Paper MS-TuP5
Controlling the Diameter, Uniformity, and Spatial Distribution of Electrospun PVDF Nanofibers through Experiment and Simulation

Tuesday, November 8, 2016, 6:30 pm, Room Hall D

Polyvinylidene fluoride (PVDF) is a polymer which has important applications in insulation, sensors, and battery production. The thermal, electrical, elastic, and morphological behaviors and properties of PVDF, on which the applications depend, are intimately related to the structure of the polymer on various physical length scales. Retained PVDF solid structures on different scales are also related. For example, stretching and poling a PVDF membrane causes the PVDF monomer chain to change phase from the non-polar alpha phase to the polar beta phase, which imparts significant piezoelectric and pyroelectric properties. Controlling the properties of PVDF by tuning the solid structures is, therefore, of key importance for various applications. Efforts have been made by our team into electrospinning technology, which is a relatively simple and scalable method of nanofiber production, for energy storage and biomedical applications.

We have investigated the effect of varying the electrospinning conditions and polymer solution properties on the diameter size and uniformity, and the spatial distribution of the produced PVDF nanofibers. Experimentally, we varied both the concentration of PVDF in the initial solution, and the voltage applied during electrospinning. Using optical imaging and scanning electron microscopy (SEM), we obtained a set of images for several voltage-concentration parameter pairs. Based on the experimental data, we were able to examine the diameter and uniformity as functions of the concentration and applied voltage. Additionally, we simulated different electric field distributions in an effort to design a method for controlling fiber deposition area.

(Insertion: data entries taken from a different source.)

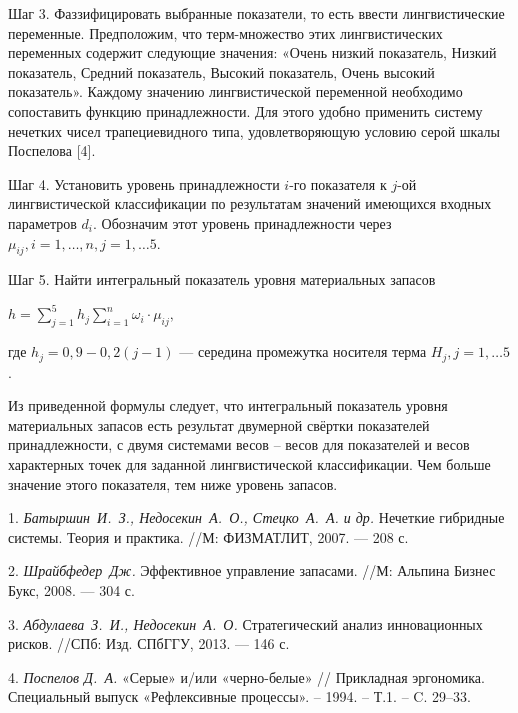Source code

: Шаг 3.
Фаззифицировать выбранные показатели, то есть ввести лингвистические переменные. 
Предположим, что терм-множество этих лингвистических переменных содержит следующие значения: «Очень низкий показатель, Низкий показатель, Средний показатель, Высокий показатель, Очень высокий показатель». Каждому значению лингвистической переменной необходимо сопоставить функцию принадлежности. Для этого удобно применить систему нечетких чисел трапециевидного типа, удовлетворяющую условию серой шкалы Поспелова [4]. 

Шаг 4.
Установить уровень принадлежности $i$-го показателя к $j$-ой лингвистической классификации по результатам значений имеющихся входных параметров $d_{i}$. Обозначим этот уровень принадлежности через $\mu_{ij}, i = 1, \ldots, n,  j = 1, \ldots 5$.

Шаг 5.
Найти интегральный показатель уровня материальных запасов
\begin{center}
$ h = \sum_{j = 1}^{5} h_{j} \sum_{i = 1}^{n} \omega_{i} \cdot \mu_{ij},$
\end{center}
где $h_{j} = 0,9 - 0,2(j - 1)$ --- середина промежутка носителя терма $H_{j}, j = 1, \ldots 5$.

Из приведенной формулы следует, что  интегральный показатель уровня материальных запасов есть результат двумерной свёртки показателей принадлежности, с двумя системами весов – весов для показателей и весов характерных точек для заданной  лингвистической классификации. Чем больше значение этого показателя, тем ниже уровень запасов.



\litlist

1. {\it Батыршин~И.~З., Недосекин~А.~О., Стецко~А.~А. и др.} Нечеткие гибридные системы. Теория и
практика. //М: ФИЗМАТЛИТ, 2007. — 208 с.

2. {\it Шрайбфедер~Дж.} Эффективное управление запасами. //М: Альпина Бизнес Букс, 2008. — 304 с.

3. {\it Абдулаева~З.~И., Недосекин~А.~О.} Стратегический анализ инновационных рисков. //СПб: Изд. СПбГГУ, 2013. — 146 с.

4. {\it Поспелов Д.~А.} «Серые» и/или «черно-белые» // Прикладная эргономика. Специальный выпуск  «Рефлексивные процессы». – 1994. – Т.1. – C. 29–33. 
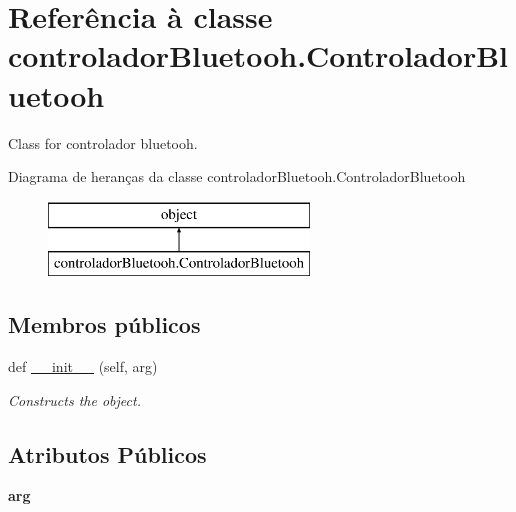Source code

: \hypertarget{classcontrolador_bluetooh_1_1_controlador_bluetooh}{}\section{Referência à classe controlador\+Bluetooh.\+Controlador\+Bluetooh}
\label{classcontrolador_bluetooh_1_1_controlador_bluetooh}


Class for controlador bluetooh.  


Diagrama de heranças da classe controlador\+Bluetooh.\+Controlador\+Bluetooh\begin{figure}[H]
\begin{center}
\leavevmode
\includegraphics[height=2.000000cm]{classcontrolador_bluetooh_1_1_controlador_bluetooh}
\end{center}
\end{figure}
\subsection*{Membros públicos}
\begin{DoxyCompactItemize}
\item 
def \hyperlink{classcontrolador_bluetooh_1_1_controlador_bluetooh_a6b01f46d49cd95528274c008261fcf8d}{\+\_\+\+\_\+init\+\_\+\+\_\+} (self, arg)
\begin{DoxyCompactList}\small\item\em Constructs the object. \end{DoxyCompactList}\end{DoxyCompactItemize}
\subsection*{Atributos Públicos}
\begin{DoxyCompactItemize}
\item 
{\bfseries arg}\hypertarget{classcontrolador_bluetooh_1_1_controlador_bluetooh_ac15bab8b920b372149393c33bbb6a00d}{}\label{classcontrolador_bluetooh_1_1_controlador_bluetooh_ac15bab8b920b372149393c33bbb6a00d}

\end{DoxyCompactItemize}


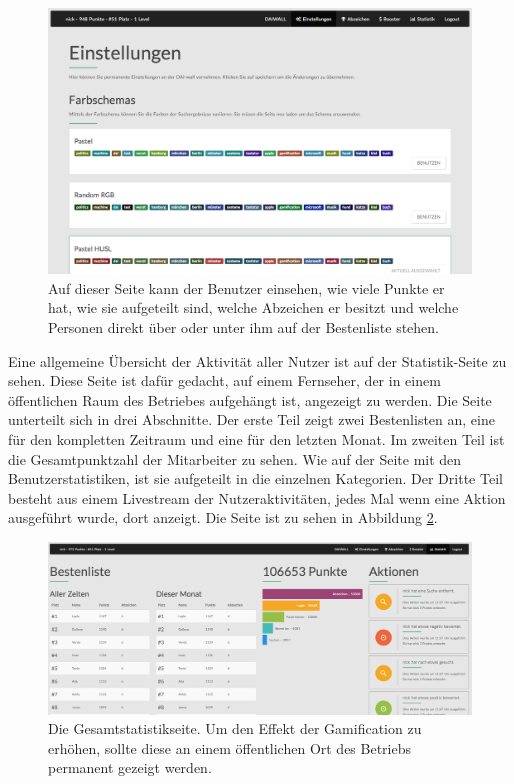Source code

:\documentclass[12pt,twoside]{book}
\begin{document}
\begin{figure}[htbp]
    \centering
    \includegraphics[width=1.0\textwidth]{images/infoboard_settings.png}
    \caption{Auf dieser Seite kann der Benutzer einsehen, wie viele Punkte er hat, wie sie aufgeteilt sind, welche Abzeichen er besitzt und welche Personen direkt über oder unter ihm auf der Bestenliste stehen.}
    \label{fig:settings}
\end{figure}

Eine allgemeine Übersicht der Aktivität aller Nutzer ist auf der Statistik-Seite zu sehen. Diese Seite ist dafür gedacht, auf einem Fernseher, der in einem öffentlichen Raum des Betriebes aufgehängt ist, angezeigt zu werden. Die Seite unterteilt sich in drei Abschnitte. Der erste Teil zeigt zwei Bestenlisten an, eine für den kompletten Zeitraum und eine für den letzten Monat. Im zweiten Teil ist die Gesamtpunktzahl der Mitarbeiter zu sehen. Wie auf der Seite mit den Benutzerstatistiken, ist sie aufgeteilt in die einzelnen Kategorien. Der Dritte Teil besteht aus einem Livestream der Nutzeraktivitäten, jedes Mal wenn eine Aktion ausgeführt wurde, dort anzeigt. Die Seite ist zu sehen in Abbildung \ref{fig:stats}.

\begin{figure}[htbp]
    \centering
    \includegraphics[width=1.0\textwidth]{images/infoboard_stats.png}
    \caption{Die Gesamtstatistikseite. Um den Effekt der Gamification zu erhöhen, sollte diese an einem öffentlichen Ort des Betriebs permanent gezeigt werden.}
    \label{fig:stats}
\end{figure}
\end{document}
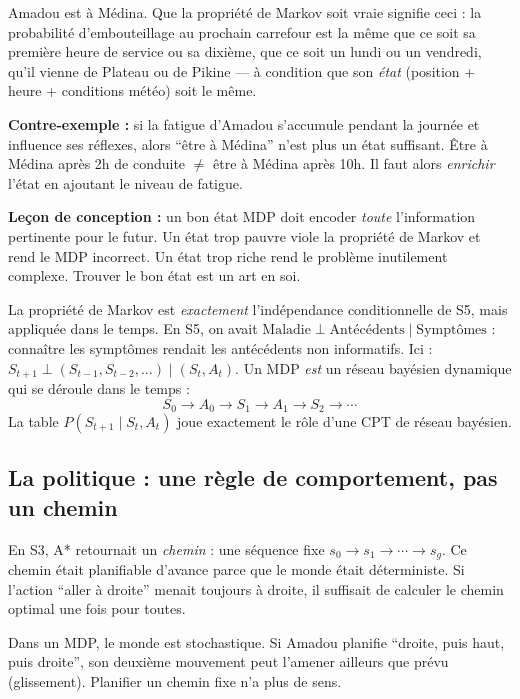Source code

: \documentclass[11pt,a4paper]{article}
\begin{document}
\begin{exemplebox}
Amadou est à Médina. Que la propriété de Markov soit vraie signifie ceci : la probabilité d'embouteillage au prochain carrefour est la même que ce soit sa première heure de service ou sa dixième, que ce soit un lundi ou un vendredi, qu'il vienne de Plateau ou de Pikine --- à condition que son \textit{état} (position + heure + conditions météo) soit le même.

\textbf{Contre-exemple :} si la fatigue d'Amadou s'accumule pendant la journée et influence ses réflexes, alors ``être à Médina'' n'est plus un état suffisant. Être à Médina après 2h de conduite $\neq$ être à Médina après 10h. Il faut alors \textit{enrichir} l'état en ajoutant le niveau de fatigue.

\textbf{Leçon de conception :} un bon état MDP doit encoder \textit{toute} l'information pertinente pour le futur. Un état trop pauvre viole la propriété de Markov et rend le MDP incorrect. Un état trop riche rend le problème inutilement complexe. Trouver le bon état est un art en soi.
\end{exemplebox}

\begin{attentionbox}
La propriété de Markov est \textit{exactement} l'indépendance conditionnelle de S5, mais appliquée dans le temps. En S5, on avait $\text{Maladie} \perp \text{Antécédents} \mid \text{Symptômes}$ : connaître les symptômes rendait les antécédents non informatifs. Ici : $S_{t+1} \perp (S_{t-1}, S_{t-2}, \ldots) \mid (S_t, A_t)$. Un MDP \textit{est} un réseau bayésien dynamique qui se déroule dans le temps :
$$S_0 \to A_0 \to S_1 \to A_1 \to S_2 \to \cdots$$
La table $P(S_{t+1} \mid S_t, A_t)$ joue exactement le rôle d'une CPT de réseau bayésien.
\end{attentionbox}

\subsection{La politique : une règle de comportement, pas un chemin}

En S3, A* retournait un \textit{chemin} : une séquence fixe $s_0 \to s_1 \to \cdots \to s_g$. Ce chemin était planifiable d'avance parce que le monde était déterministe. Si l'action ``aller à droite'' menait toujours à droite, il suffisait de calculer le chemin optimal une fois pour toutes.

Dans un MDP, le monde est stochastique. Si Amadou planifie ``droite, puis haut, puis droite'', son deuxième mouvement peut l'amener ailleurs que prévu (glissement). Planifier un chemin fixe n'a plus de sens.
\end{document}
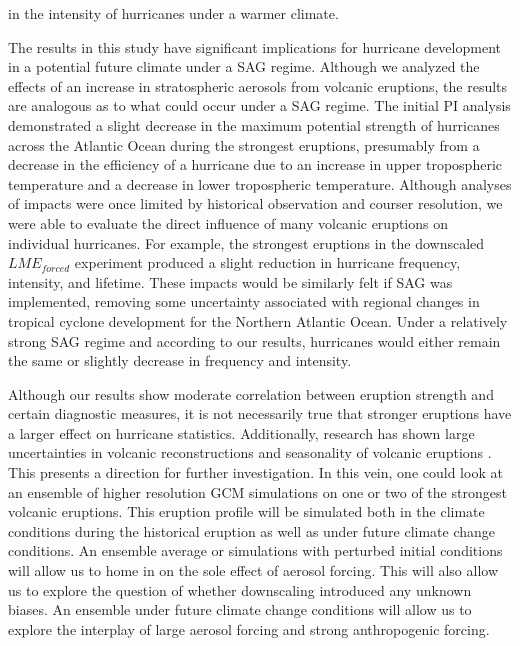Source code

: \documentclass[phd,tocprelim]{cornell}
\begin{document}
in the intensity of hurricanes under a warmer climate. 
\par
The results in this study have significant implications for hurricane 
development in a potential future climate under a SAG regime.  Although we 
analyzed the effects of an increase in stratospheric aerosols from volcanic 
eruptions, the results are analogous as to what could occur under a SAG regime. 
The initial PI analysis demonstrated a slight decrease in the maximum potential 
strength of hurricanes across the Atlantic Ocean during the strongest eruptions, 
presumably from a decrease in the efficiency of a hurricane due to an increase 
in upper tropospheric temperature and a decrease in lower tropospheric 
temperature. Although analyses of impacts were once limited by historical 
observation and courser resolution, we were able to evaluate the direct 
influence of many volcanic eruptions on individual hurricanes.  For example, 
the strongest eruptions in the downscaled $LME_{forced}$ experiment produced 
a slight reduction in hurricane frequency, intensity, and lifetime. These 
impacts would be similarly felt if SAG was implemented, removing some 
uncertainty associated with regional changes in tropical cyclone development 
for the Northern Atlantic Ocean. Under a relatively strong SAG regime and 
according to our results, hurricanes would either remain the same or slightly 
decrease in frequency and intensity.
\par
Although our results show moderate correlation between eruption strength and 
certain diagnostic measures, it is not necessarily true that stronger 
eruptions have a larger effect on hurricane statistics. Additionally, research 
has shown large uncertainties in volcanic reconstructions and 
seasonality of volcanic eruptions 
\cite{schmidt2012climate,schmidt2011climate,stevenson2017role,raible2016tambora}.
This presents a direction for further investigation. 
In this vein, one could look at an ensemble of higher resolution GCM simulations 
on one or two of the strongest volcanic eruptions. This eruption profile 
will be simulated both in the climate conditions during the historical eruption 
as well as under future climate change conditions. An ensemble average or 
simulations with perturbed initial conditions will allow us to home in on the 
sole effect of aerosol forcing. This will also allow us to explore the 
question of whether downscaling introduced any unknown biases. An ensemble 
under future climate change conditions will allow us to explore the interplay 
of large aerosol forcing and strong anthropogenic forcing.    
\par
\end{document}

The results indicate that increased concertation can lead to a significant increase in average fiber diameter. Fibers produced at lower concentrations are not only thinner, but also had significantly less uniform diameters and a greater number of beads in the fibers. The effect of voltage on diameter size and uniformity was somewhat less clear. There does not appear to be any correlation between voltage and average diameter size. However, voltages around the middle of the range we studied seem to lead to slightly more uniform fibers. Further, COMSOL simulation has been conducted and showed that using conduction rings to manipulate the electric field lines can make the field diverge sufficiently at first to allow for the electrospinning process to take place and then converge to direct the fibers to a smaller area of the grounded substrate. Such control over where the fibers are distributed can be very useful when producing fibrous mats and other macro-structures from nanofibers.